Not only that, but they have the power to do something about *that
particular spam*. This means that the half-life of spam on a wiki is
short; in mail, it lives until somebody (or a smart-enough
spam-filter) reads that copy. In other words, the "casual moderator"
gets the satisfaction of nuking the spammer that bit her on the wiki,
whereas with a mailing list it's "paying forward" to the other users
for _future_ spams ... those user have already received this one. Not
R> The observation is that right now, a number of mailing lists at
R> least GNU mailing lists are just getting neglected, and this
R> suggests something is wrong. Maybe it's just a global
R> misunderstanding of how to set up a general help list (e.g. a
R> documentation change), but I have a feeling it's not just that.
It is "just that". You need dedicated staff to handle spam on an open
That's all there is to it. Spammers are a hostile entity, always
looking for ways to break down your security, banging on your door
every day. Unlike GNU volunteer moderators, they get paid in hard
cash for what they do. And it's a lot more fun to screw the
moderators than to be one (for the perverts who enjoy breaking into
things, anyway). So there's only so much a machine can do to combat
All of the above, though stated as fact for emphasis, is of course IMO
R> So if this discussion should be moved to the user list, please
R> let me know.
I think you'll get much more fruitful discussion there. The Mailman
Developers list is primarily about how to implement the specification.
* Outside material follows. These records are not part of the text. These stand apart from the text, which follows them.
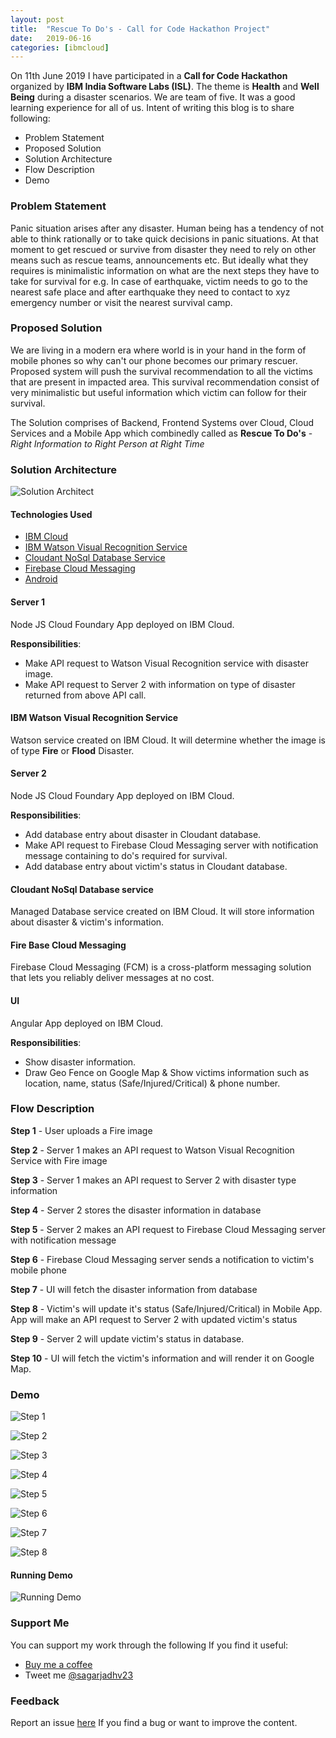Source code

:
 ```yaml
---
layout: post
title:  "Rescue To Do's - Call for Code Hackathon Project"
date:   2019-06-16
categories: [ibmcloud]
---
```


On 11th June 2019 I have participated in a **Call for Code Hackathon** organized by **IBM India Software Labs (ISL)**. The theme is **Health** and **Well Being** during a disaster scenarios. We are team of five. It was a good learning experience for all of us. Intent of writing this blog is to share following:

- Problem Statement
- Proposed Solution
- Solution Architecture
- Flow Description
- Demo 

### Problem Statement

Panic situation arises after any disaster. Human being has a tendency of not able to think rationally or to take quick decisions in panic situations. At that moment to get rescued or survive from disaster they need to rely on other means such as rescue teams, announcements etc.  But ideally what they requires is minimalistic information on what are the next steps they have to take for survival for e.g. In case of earthquake, victim needs to go to the nearest safe place and after earthquake they need to contact to xyz emergency number or visit the nearest survival camp.

### Proposed Solution

We are living in a modern era where world is in your hand in the form of mobile phones so why can't our phone becomes our primary rescuer. Proposed system will push the survival recommendation to all the victims that are present in impacted area. This survival recommendation consist of very minimalistic but useful information which victim can follow for their survival. 

The Solution comprises of Backend, Frontend Systems over Cloud, Cloud Services and a Mobile App which combinedly called as **Rescue To Do's** - *Right Information to Right Person at Right Time*

### Solution Architecture

![Solution Architect](https://raw.githubusercontent.com/sagar-jadhav/sagar-jadhav.github.io/master/static/img/_posts/hackathon_project/hackathon_project_architecture.png)

#### Technologies Used

- [IBM Cloud](https://cloud.ibm.com/login)
- [IBM Watson Visual Recognition Service](https://www.ibm.com/watson/services/visual-recognition/)
- [Cloudant NoSql Database Service](https://www.ibm.com/in-en/cloud/cloudant)
- [Firebase Cloud Messaging](https://firebase.google.com)
- [Android](https://developer.android.com/)

#### Server 1
Node JS Cloud Foundary App deployed on IBM Cloud. 

**Responsibilities**:
- Make API request to Watson Visual Recognition service with disaster image.
- Make API request to Server 2 with information on type of disaster returned from above API call.

#### IBM Watson Visual Recognition Service
Watson service created on IBM Cloud. It will determine whether the image is of type **Fire** or **Flood** Disaster.

#### Server 2
Node JS Cloud Foundary App deployed on IBM Cloud. 

**Responsibilities**:
- Add database entry about disaster in Cloudant database.
- Make API request to Firebase Cloud Messaging server with notification message containing to do's required for survival.
- Add database entry about victim's status in Cloudant database.

#### Cloudant NoSql Database service
Managed Database service created on IBM Cloud. It will store information about disaster & victim's information.

#### Fire Base Cloud Messaging
Firebase Cloud Messaging (FCM) is a cross-platform messaging solution that lets you reliably deliver messages at no cost.

#### UI
Angular App deployed on IBM Cloud. 

**Responsibilities**: 
- Show disaster information.
- Draw Geo Fence on Google Map & Show victims information such as location, name, status (Safe/Injured/Critical) & phone number.

### Flow Description

**Step 1** - User uploads a Fire image

**Step 2** - Server 1 makes an API request to Watson Visual Recognition Service with Fire image

**Step 3** - Server 1 makes an API request to Server 2 with disaster type information

**Step 4** - Server 2 stores the disaster information in database

**Step 5** - Server 2 makes an API request to Firebase Cloud Messaging server with notification message

**Step 6** - Firebase Cloud Messaging server sends a notification to victim's mobile phone

**Step 7** - UI will fetch the disaster information from database

**Step 8** - Victim's will update it's status (Safe/Injured/Critical) in Mobile App. App will make an API request to Server 2 with updated victim's status

**Step 9** - Server 2 will update victim's status in database.

**Step 10** - UI will fetch the victim's information and will render it on Google Map.

### Demo

![Step 1](https://raw.githubusercontent.com/sagar-jadhav/sagar-jadhav.github.io/master/static/img/_posts/hackathon_project/Step_1.jpg)

![Step 2](https://raw.githubusercontent.com/sagar-jadhav/sagar-jadhav.github.io/master/static/img/_posts/hackathon_project/Step_2.jpg)

![Step 3](https://raw.githubusercontent.com/sagar-jadhav/sagar-jadhav.github.io/master/static/img/_posts/hackathon_project/Step_3.png)

![Step 4](https://raw.githubusercontent.com/sagar-jadhav/sagar-jadhav.github.io/master/static/img/_posts/hackathon_project/Step_4.png)

![Step 5](https://raw.githubusercontent.com/sagar-jadhav/sagar-jadhav.github.io/master/static/img/_posts/hackathon_project/Step_5.png)

![Step 6](https://raw.githubusercontent.com/sagar-jadhav/sagar-jadhav.github.io/master/static/img/_posts/hackathon_project/Step_6.jpg)

![Step 7](https://raw.githubusercontent.com/sagar-jadhav/sagar-jadhav.github.io/master/static/img/_posts/hackathon_project/Step_7.jpg)

![Step 8](https://raw.githubusercontent.com/sagar-jadhav/sagar-jadhav.github.io/master/static/img/_posts/hackathon_project/Step_8.jpg)

#### Running Demo
![Running Demo](https://raw.githubusercontent.com/sagar-jadhav/sagar-jadhav.github.io/master/static/img/_posts/hackathon_project/demo.gif)

### Support Me

You can support my work through the following If you find it useful:

- [Buy me a coffee](https://www.buymeacoffee.com/sagarjadhv23)
- Tweet me [@sagarjadhv23](https://twitter.com/sagarjadhv23)

### Feedback

Report an issue [here](https://github.com/developersthought/roadmap/issues/new) If you find a bug or want to improve the content.
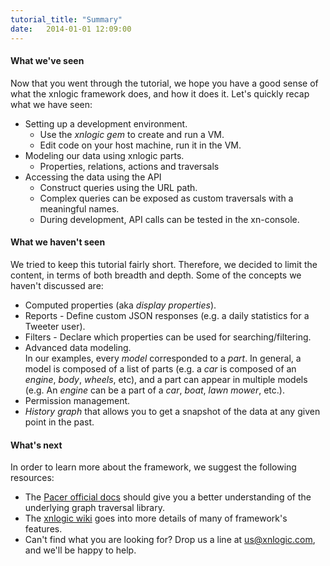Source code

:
 ```yaml
---
tutorial_title: "Summary"
date:   2014-01-01 12:09:00
---
```


#### What we've seen

Now that you went through the tutorial, we hope you have a good sense of what the xnlogic framework does, and how it does it. Let's quickly recap what we have seen:


 * Setting up a development environment.
   * Use the _xnlogic gem_ to create and run a VM.
   * Edit code on your host machine, run it in the VM.
 * Modeling our data using xnlogic parts.
   * Properties, relations, actions and traversals
 * Accessing the data using the API
   * Construct queries using the URL path.
   * Complex queries can be exposed as custom traversals with a meaningful names.
   * During development, API calls can be tested in the xn-console.


#### What we haven't seen

We tried to keep this tutorial fairly short. Therefore, we decided to limit the content, in terms of both breadth and depth. Some of the concepts we haven't discussed are:

 * Computed properties (aka _display properties_).
 * Reports - Define custom JSON responses (e.g. a daily statistics for a Tweeter user).
 * Filters - Declare which properties can be used for searching/filtering.
 * Advanced data modeling.    
   In our examples, every _model_ corresponded to a _part_. In general, a model is composed of a list of parts (e.g. a _car_ is composed of an _engine_, _body_, _wheels_, etc), and a part can appear in multiple models (e.g. An _engine_ can be a part of a _car_, _boat_, _lawn mower_, etc.).
 * Permission management.
 * _History graph_ that allows you to get a snapshot of the data at any given point in the past.


#### What's next

In order to learn more about the framework, we suggest the following resources:

 * The [Pacer official docs](https://github.com/pangloss/pacer/wiki) should give you a better understanding of the underlying graph traversal library.
 * The [xnlogic wiki](https://github.com/xnlogic/xnlogic/wiki) goes into more details of many of framework's features.
 * Can't find what you are looking for? Drop us a line at [us@xnlogic.com](mailto:us@xnlogic.com), and we'll be happy to help.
"Stop Spam" is not a specification, it's a requirement that will
interact with others to constrain the specification. Although many of
us on Mailman Developers are active in list administration and
moderation, you'll get a much broader and more casual audience on
Mailman Users ... and your whole point is to find ways to get the
casual moderator to be more active. That's also a requirement, not a
School of Systems and Information Engineering http://turnbull.sk.tsukuba.ac.jp
University of Tsukuba Tennodai 1-1-1 Tsukuba 305-8573 JAPAN
Ask not how you can "do" free software business;
ask what your business can "do for" free software.